うつでなまぽ

うつ病で生活保護受給者中の生きものがいろいろ書きます。

うつ「愛されてるやつがずるくってつらいけど」

 カテゴリうつでいいのか? という感じだけれども。

 ニコニコ動画YouTubeで活動中のシンガーソングライター? ボーカロイドプロデューサー? のカンザキイオリ氏の曲について書きたいと思った。

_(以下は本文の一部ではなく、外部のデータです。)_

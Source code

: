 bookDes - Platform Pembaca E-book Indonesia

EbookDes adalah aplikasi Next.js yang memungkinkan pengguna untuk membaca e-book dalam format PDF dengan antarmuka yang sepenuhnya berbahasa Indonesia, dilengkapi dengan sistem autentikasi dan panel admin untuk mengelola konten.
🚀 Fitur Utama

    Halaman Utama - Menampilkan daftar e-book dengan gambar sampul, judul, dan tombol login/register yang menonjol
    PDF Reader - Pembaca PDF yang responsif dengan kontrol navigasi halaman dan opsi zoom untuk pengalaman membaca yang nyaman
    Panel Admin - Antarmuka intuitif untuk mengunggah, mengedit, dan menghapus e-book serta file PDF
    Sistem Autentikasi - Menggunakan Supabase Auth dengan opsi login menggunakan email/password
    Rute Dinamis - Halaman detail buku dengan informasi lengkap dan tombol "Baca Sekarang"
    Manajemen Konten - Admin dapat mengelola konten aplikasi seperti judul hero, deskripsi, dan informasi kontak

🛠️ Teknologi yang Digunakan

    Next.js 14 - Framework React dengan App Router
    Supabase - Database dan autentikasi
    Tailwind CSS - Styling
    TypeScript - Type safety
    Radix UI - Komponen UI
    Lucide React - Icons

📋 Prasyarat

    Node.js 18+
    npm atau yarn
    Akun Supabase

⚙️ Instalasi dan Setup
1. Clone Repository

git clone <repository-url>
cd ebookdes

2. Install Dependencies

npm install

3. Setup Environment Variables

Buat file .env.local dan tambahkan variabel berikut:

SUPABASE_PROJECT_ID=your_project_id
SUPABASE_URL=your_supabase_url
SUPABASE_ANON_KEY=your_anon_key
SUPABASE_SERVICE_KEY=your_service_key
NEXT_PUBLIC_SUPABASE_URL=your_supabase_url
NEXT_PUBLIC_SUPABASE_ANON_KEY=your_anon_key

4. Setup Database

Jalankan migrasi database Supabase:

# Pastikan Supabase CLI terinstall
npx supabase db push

もうじゅうぶん有名であろう氏に対してこのようなうつでなまぽブログからの紹介など必要ないということはあきらかだが、万が一、うつでなまぽを読むような人間で、カンザキイオリ氏の楽曲を知らないとしたらそれはもう、非常な損失であるので、そういうひともいるかもしれないな、という薄い可能性にかけて記事を書くこととする。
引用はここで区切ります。